Trying to establish a shared custody arrangement with your co-parent isn’t easy. The two of you probably disagree about what is fair or reasonable. Both of you might want to be with your children on important days like birthdays and holidays. You might alternate these special events so only one of you is present or split them in half, with a custody exchange in the middle of the day.
While alternating holidays, birthdays or soccer games may seem like a convenient arrangement for you, your children may not feel as happy about it. When parents become fixated on their own wishes and rights, they may unintentionally forget to ask what their children want. As you come up with a schedule for sharing those special events, you may wish to involve your children in the decision-making process, depending on their ages.
Children want to feel like the center of attention on special days
More isn’t always better.

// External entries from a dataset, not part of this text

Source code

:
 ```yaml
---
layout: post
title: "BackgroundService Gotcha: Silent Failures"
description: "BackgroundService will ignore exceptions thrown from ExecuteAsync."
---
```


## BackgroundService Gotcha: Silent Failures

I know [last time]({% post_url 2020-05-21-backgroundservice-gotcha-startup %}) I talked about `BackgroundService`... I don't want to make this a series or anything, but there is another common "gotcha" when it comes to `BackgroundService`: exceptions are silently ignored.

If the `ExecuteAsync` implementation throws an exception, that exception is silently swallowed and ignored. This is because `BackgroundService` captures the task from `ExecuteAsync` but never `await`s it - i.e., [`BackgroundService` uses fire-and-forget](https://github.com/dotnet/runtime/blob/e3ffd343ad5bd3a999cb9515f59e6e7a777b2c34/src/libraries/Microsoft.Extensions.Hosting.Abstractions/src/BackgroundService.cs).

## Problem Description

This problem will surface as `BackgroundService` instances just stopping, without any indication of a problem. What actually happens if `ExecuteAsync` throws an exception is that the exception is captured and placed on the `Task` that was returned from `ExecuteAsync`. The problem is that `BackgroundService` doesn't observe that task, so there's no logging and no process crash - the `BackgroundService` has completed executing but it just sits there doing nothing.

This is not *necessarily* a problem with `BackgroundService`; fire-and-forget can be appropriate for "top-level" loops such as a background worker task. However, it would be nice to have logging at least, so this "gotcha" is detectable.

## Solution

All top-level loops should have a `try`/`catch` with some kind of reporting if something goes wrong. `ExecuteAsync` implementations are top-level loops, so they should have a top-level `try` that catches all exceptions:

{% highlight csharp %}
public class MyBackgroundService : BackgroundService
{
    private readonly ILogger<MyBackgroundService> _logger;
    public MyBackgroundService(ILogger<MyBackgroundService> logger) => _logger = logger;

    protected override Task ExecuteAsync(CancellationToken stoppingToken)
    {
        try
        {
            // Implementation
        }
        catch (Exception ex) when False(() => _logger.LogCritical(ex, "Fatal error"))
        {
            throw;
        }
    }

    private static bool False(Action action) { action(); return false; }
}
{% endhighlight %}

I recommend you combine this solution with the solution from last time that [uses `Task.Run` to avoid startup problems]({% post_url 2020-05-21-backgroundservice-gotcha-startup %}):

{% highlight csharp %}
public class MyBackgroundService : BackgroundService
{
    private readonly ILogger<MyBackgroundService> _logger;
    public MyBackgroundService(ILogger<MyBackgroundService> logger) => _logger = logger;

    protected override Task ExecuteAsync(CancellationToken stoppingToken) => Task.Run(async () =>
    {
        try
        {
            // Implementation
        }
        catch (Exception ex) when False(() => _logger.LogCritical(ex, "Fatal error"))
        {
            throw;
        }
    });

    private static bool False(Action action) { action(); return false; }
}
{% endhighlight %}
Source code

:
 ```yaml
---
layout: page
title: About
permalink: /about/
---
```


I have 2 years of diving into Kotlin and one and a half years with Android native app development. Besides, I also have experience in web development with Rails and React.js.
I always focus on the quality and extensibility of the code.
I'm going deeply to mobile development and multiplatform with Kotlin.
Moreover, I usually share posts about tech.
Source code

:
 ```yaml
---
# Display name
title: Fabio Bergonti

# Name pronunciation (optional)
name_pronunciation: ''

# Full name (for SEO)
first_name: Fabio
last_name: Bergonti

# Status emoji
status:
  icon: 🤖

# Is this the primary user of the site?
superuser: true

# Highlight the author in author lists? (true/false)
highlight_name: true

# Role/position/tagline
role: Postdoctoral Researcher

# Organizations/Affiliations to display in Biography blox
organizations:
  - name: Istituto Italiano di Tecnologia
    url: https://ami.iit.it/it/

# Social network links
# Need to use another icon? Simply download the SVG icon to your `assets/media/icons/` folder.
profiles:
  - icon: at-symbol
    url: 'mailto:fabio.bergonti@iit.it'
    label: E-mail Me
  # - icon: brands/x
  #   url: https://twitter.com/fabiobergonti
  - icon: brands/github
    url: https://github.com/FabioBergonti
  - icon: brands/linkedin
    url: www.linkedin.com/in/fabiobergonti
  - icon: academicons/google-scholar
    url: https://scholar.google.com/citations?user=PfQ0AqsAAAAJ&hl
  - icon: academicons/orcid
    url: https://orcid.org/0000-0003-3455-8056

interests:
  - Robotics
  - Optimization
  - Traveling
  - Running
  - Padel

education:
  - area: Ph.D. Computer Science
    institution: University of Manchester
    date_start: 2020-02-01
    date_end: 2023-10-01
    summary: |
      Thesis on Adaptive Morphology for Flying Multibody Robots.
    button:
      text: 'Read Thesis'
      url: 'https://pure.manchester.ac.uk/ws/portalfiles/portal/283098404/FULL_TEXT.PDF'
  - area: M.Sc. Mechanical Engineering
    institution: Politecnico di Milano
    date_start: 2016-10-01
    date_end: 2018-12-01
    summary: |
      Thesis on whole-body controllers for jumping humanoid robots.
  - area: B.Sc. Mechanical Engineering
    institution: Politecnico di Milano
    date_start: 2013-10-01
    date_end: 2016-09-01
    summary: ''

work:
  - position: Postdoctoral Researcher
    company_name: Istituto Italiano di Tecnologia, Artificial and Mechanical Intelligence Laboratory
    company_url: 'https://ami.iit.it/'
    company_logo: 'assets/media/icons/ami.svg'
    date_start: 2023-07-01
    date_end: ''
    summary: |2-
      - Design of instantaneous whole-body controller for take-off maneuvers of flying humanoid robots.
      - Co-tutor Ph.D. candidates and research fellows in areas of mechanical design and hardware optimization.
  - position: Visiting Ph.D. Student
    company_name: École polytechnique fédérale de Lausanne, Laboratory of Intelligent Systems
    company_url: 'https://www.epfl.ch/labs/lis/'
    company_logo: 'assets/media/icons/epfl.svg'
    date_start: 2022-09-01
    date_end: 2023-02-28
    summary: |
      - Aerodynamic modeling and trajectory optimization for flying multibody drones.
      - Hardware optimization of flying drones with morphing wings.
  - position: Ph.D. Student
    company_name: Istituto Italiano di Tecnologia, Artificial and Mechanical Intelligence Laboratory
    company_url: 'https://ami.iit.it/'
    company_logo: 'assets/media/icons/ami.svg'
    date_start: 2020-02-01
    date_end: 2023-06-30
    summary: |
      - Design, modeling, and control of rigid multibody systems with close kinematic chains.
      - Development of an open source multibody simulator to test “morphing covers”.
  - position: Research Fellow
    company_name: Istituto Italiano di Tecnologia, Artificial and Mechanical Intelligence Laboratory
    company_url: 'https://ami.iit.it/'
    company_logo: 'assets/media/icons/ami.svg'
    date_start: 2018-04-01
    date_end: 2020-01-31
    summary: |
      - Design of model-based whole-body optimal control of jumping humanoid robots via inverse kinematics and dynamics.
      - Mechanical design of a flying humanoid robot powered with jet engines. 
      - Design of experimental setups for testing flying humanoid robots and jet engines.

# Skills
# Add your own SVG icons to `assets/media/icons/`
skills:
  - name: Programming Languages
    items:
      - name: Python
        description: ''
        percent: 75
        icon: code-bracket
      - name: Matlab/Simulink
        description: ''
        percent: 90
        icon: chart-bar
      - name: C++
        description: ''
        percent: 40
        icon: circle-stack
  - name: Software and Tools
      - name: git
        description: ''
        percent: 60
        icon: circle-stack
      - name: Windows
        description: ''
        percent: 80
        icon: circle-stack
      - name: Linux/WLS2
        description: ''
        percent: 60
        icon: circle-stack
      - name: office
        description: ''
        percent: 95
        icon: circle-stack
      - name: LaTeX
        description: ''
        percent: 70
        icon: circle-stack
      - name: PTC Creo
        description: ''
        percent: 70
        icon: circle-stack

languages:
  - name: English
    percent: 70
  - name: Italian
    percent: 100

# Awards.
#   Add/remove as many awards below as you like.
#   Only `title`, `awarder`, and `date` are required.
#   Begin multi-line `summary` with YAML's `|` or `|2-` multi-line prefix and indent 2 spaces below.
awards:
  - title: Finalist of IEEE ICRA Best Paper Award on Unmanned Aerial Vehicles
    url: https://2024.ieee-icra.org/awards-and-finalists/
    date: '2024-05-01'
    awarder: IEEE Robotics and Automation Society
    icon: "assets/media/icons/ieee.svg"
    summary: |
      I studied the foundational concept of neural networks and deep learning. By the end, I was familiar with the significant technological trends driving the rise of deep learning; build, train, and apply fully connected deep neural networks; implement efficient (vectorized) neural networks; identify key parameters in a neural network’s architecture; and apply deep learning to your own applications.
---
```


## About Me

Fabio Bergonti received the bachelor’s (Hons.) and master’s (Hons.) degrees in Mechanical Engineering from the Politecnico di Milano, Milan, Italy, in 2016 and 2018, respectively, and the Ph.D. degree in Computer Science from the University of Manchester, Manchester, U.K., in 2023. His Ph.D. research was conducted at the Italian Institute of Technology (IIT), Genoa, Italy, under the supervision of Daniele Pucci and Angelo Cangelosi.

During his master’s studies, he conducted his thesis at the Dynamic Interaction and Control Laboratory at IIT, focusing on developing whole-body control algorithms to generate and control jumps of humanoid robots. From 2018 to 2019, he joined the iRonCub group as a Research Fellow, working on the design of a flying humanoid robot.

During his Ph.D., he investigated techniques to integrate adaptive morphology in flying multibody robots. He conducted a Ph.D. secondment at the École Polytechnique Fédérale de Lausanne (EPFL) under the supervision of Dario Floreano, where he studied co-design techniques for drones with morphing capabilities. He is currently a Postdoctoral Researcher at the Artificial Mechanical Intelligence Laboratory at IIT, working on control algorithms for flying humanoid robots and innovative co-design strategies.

Having two birthday parties can feel like a disappointment rather than a reward for a child still struggling with the divorce of their parents. Instead of one party where everybody’s happy, they get two parties where everyone is a little bit resentful or stressed out.
Although it can be difficult at first, parents may find that cooperating on birthdays, holidays and other special dates for the children in the family can be the best solution for everyone. By having both parents present and involved, you make the children the focus and remind them about their family roots despite the upheaval they’ve experienced.
Obviously, joint parties and holiday celebrations may not be possible in your circumstances. Even if you and your child’s other parent can agree on a schedule, it is best to involve a legal professional to make certain you are missing anything. Also, this may help with future enforcement issues should they arise. Thinking carefully about your needs and the desires of your children can make planning for shared custody a little easier for your entire family.